From sea squirts to squirrelfish: facultative trace element hyperaccumulation in animals
Why this work is in the frame
A frame that forgets how it found something cannot be audited. These are the routes that admitted this work.
Bibliographic record
Abstract
The hyperaccumulation of trace elements is a widely characterized phenomenon in plants, bacteria, and fungi, but has received little attention in animals. However, there are numerous examples of animals that specifically and facultatively accumulate trace elements in the absence of elevated environmental concentrations. Metal hyperaccumulating animals are usually marine invertebrates, likely owing to environmental (e.g. constant exposure via the water) and physiological (e.g. osmoconforming and reduced integument permeability) factors. However, there are examples of terrestrial animals (insect larvae) and marine vertebrates (e.g. squirrelfish) that accumulate high body and/or tissue metal burdens. This review examines examples of animal hyperaccumulation of the elements arsenic, copper, iron, titanium, vanadium and zinc, describing mechanisms by which accumulation occurs and, where possible, hypothesizing functional roles.
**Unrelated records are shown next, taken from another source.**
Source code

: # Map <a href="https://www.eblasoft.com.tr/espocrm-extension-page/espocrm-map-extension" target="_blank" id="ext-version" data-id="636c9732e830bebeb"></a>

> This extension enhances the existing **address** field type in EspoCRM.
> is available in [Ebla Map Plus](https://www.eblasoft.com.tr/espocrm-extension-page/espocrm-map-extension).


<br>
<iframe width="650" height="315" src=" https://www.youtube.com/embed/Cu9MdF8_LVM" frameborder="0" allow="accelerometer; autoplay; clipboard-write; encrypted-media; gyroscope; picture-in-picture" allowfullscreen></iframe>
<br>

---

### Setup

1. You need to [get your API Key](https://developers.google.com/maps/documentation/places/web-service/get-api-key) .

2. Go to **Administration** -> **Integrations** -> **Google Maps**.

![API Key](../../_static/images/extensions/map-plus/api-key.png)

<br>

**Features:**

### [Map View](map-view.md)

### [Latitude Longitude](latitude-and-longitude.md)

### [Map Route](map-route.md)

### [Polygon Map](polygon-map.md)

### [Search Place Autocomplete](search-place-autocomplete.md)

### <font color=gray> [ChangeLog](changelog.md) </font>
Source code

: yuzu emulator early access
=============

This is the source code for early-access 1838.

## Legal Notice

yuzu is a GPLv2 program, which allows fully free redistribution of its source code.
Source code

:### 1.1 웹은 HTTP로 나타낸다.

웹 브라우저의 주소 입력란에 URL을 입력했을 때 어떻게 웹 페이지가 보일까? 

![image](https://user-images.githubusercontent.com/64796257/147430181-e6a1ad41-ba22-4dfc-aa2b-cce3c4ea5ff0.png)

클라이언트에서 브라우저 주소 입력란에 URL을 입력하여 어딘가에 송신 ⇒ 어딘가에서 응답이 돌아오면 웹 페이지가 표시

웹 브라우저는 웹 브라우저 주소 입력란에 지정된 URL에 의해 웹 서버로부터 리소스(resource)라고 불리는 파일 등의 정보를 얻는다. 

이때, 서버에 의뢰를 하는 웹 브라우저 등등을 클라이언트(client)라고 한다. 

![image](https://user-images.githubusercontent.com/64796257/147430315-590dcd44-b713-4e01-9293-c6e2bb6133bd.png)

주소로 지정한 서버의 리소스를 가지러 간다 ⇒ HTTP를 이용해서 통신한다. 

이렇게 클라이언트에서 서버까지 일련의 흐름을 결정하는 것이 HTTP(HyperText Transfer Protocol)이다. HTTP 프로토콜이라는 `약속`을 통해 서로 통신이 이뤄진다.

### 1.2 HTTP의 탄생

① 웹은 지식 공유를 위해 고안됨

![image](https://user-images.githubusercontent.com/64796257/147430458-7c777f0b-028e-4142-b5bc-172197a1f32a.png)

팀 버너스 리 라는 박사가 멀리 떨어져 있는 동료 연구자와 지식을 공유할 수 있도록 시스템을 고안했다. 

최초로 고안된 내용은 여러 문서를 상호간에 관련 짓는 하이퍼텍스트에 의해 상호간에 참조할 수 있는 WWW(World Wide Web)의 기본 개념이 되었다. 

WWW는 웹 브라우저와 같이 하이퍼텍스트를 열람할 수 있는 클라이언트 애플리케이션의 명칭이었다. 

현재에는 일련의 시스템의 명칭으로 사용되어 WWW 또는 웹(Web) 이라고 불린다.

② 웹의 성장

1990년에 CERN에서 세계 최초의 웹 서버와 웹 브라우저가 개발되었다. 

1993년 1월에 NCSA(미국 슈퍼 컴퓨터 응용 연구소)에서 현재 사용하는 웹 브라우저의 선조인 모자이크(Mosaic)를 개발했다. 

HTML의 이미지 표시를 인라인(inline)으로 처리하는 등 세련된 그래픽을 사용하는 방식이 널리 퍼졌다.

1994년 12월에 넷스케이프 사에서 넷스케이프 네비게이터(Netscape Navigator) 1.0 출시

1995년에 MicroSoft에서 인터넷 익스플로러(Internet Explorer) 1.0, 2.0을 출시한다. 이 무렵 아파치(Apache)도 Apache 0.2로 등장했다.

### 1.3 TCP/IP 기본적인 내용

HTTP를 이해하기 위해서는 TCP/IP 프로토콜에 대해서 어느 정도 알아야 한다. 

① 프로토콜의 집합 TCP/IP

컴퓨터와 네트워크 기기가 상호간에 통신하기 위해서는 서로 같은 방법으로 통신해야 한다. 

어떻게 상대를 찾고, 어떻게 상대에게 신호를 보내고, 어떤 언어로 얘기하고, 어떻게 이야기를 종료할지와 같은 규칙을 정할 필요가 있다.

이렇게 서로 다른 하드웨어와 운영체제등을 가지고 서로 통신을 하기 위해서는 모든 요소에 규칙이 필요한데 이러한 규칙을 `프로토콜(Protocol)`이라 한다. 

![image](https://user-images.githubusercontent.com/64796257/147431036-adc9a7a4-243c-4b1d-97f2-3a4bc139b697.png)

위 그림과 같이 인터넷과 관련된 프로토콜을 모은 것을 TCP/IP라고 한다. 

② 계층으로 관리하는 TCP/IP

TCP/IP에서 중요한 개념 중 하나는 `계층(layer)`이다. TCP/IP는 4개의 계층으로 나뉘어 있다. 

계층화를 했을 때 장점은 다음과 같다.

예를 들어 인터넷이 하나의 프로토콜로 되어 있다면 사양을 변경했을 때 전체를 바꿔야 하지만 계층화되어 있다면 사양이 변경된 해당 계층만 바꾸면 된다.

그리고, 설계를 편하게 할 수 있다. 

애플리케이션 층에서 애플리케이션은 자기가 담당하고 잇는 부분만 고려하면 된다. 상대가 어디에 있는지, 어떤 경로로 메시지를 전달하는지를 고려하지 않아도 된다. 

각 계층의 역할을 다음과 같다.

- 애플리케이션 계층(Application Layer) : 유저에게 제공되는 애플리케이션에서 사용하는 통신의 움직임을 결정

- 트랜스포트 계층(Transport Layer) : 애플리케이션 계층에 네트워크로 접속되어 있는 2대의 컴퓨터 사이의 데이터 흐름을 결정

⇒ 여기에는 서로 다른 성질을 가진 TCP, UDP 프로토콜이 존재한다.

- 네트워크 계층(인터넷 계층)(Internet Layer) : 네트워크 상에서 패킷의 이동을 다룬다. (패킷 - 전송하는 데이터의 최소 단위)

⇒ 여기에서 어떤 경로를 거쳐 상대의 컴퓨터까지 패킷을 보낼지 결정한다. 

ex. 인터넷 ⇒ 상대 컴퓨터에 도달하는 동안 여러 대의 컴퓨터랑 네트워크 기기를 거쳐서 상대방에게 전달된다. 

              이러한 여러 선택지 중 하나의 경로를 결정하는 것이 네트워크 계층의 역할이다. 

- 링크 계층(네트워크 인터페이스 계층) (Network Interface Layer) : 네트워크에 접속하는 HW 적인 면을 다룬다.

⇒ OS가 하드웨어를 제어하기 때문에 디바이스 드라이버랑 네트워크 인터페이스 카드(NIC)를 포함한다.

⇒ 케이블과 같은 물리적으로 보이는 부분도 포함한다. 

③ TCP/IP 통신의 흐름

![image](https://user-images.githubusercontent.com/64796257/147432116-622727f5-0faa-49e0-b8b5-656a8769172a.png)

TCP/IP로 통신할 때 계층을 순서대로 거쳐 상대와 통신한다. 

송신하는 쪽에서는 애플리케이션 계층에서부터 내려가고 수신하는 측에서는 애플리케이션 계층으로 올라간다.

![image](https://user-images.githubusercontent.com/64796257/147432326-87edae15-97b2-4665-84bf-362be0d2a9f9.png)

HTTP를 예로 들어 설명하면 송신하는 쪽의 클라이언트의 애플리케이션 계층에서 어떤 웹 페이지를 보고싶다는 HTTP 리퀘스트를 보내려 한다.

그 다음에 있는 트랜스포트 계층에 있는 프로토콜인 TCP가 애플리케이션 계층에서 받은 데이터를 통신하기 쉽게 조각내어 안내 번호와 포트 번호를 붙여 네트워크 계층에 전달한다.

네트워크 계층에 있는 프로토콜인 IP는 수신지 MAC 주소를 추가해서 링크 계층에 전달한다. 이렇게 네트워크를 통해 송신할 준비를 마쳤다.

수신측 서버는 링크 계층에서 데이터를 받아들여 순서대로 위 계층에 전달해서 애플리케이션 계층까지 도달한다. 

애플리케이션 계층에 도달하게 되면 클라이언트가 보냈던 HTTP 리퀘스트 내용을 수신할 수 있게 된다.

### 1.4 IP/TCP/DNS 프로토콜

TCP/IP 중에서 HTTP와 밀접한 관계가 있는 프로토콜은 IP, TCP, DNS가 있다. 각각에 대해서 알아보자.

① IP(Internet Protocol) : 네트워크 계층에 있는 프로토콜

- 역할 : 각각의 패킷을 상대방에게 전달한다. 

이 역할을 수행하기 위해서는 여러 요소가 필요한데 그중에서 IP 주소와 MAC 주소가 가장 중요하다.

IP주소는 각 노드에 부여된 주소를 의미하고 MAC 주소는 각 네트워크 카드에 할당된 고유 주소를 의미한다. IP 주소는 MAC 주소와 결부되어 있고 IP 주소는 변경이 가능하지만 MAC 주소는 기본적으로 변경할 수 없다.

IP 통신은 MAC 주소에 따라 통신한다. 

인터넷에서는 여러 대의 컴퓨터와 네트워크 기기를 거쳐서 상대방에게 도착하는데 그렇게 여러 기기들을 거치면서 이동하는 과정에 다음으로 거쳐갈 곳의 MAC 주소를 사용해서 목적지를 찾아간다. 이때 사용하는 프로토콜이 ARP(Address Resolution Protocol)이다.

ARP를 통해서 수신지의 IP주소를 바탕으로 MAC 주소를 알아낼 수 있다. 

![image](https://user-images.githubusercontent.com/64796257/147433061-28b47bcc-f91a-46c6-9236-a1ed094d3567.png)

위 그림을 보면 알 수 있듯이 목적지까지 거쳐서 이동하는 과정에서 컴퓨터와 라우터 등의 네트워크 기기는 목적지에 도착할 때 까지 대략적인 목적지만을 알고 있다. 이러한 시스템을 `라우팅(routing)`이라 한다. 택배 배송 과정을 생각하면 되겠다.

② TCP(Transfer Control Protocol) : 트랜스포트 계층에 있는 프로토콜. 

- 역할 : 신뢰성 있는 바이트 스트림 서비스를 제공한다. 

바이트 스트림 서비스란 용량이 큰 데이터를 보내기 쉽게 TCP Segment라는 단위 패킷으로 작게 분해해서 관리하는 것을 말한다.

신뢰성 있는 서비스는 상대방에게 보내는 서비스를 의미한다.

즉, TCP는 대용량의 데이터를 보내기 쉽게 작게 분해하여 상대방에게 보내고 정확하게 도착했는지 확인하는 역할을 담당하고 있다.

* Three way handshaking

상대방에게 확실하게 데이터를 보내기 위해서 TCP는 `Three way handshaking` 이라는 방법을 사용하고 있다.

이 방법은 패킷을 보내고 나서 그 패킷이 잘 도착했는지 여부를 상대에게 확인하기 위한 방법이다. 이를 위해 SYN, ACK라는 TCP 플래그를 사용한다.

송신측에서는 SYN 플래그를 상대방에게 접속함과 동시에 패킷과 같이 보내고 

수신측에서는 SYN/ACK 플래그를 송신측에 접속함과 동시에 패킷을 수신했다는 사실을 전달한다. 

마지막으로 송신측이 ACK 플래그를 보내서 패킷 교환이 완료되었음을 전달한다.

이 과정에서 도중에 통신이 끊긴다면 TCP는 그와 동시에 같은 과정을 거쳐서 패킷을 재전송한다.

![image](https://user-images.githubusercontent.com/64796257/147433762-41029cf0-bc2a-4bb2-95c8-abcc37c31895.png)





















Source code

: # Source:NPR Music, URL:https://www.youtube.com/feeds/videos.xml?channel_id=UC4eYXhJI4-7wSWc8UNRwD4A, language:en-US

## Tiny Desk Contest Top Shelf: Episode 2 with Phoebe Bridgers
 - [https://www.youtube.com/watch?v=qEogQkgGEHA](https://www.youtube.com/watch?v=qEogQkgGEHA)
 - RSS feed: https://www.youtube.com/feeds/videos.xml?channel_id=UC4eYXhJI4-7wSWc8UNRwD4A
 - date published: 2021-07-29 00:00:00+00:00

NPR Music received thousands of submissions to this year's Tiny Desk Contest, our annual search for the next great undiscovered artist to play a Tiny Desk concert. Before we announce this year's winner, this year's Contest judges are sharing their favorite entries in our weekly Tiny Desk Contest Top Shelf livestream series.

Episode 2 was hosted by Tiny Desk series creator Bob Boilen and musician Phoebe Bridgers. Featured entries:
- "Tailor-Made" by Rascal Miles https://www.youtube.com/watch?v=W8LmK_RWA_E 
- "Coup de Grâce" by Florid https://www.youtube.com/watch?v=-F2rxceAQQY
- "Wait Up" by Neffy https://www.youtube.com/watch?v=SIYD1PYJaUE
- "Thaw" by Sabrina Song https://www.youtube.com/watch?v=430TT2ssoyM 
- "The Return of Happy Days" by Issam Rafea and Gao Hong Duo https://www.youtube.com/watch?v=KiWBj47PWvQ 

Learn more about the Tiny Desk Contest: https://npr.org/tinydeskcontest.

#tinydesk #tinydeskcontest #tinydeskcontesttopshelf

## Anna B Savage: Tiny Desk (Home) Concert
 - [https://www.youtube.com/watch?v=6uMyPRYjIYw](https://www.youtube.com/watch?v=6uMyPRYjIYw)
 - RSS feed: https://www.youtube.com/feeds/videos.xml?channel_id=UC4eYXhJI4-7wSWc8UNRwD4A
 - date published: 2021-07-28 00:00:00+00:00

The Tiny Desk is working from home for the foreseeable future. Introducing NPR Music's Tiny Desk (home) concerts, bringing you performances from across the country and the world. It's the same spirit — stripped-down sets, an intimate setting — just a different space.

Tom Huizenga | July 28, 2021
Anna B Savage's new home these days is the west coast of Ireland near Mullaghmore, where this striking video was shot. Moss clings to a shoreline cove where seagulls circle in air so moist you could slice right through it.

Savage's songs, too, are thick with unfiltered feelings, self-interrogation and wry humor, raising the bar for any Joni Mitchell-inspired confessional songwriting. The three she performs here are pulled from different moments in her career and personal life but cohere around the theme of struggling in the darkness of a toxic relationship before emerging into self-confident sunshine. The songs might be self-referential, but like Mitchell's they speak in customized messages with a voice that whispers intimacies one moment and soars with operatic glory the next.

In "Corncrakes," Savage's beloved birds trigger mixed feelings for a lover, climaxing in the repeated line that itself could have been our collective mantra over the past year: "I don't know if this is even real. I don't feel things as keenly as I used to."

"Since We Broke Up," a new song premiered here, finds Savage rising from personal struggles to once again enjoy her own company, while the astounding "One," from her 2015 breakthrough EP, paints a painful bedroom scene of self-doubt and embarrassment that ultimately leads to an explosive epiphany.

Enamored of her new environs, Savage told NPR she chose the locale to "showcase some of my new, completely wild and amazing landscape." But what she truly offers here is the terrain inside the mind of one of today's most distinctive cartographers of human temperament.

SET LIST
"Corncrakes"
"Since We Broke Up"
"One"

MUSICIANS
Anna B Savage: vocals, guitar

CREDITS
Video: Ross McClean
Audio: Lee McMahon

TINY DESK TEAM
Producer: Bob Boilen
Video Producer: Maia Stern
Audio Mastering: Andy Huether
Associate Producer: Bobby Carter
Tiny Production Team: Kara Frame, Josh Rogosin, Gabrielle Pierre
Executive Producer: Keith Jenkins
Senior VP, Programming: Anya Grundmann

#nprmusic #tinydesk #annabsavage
Groups such as the ascidians (sea squirts), molluscs (gastropods, bivalves and cephalopods) and polychaete annelids feature prominently as animals with hyperaccumulating capacity. Many of these species are potential model organisms offering insight into fundamental processes underlying metal handling, with relevance to human disease and aquatic metal toxicity, and some offer promise in applied fields such as bioremediation.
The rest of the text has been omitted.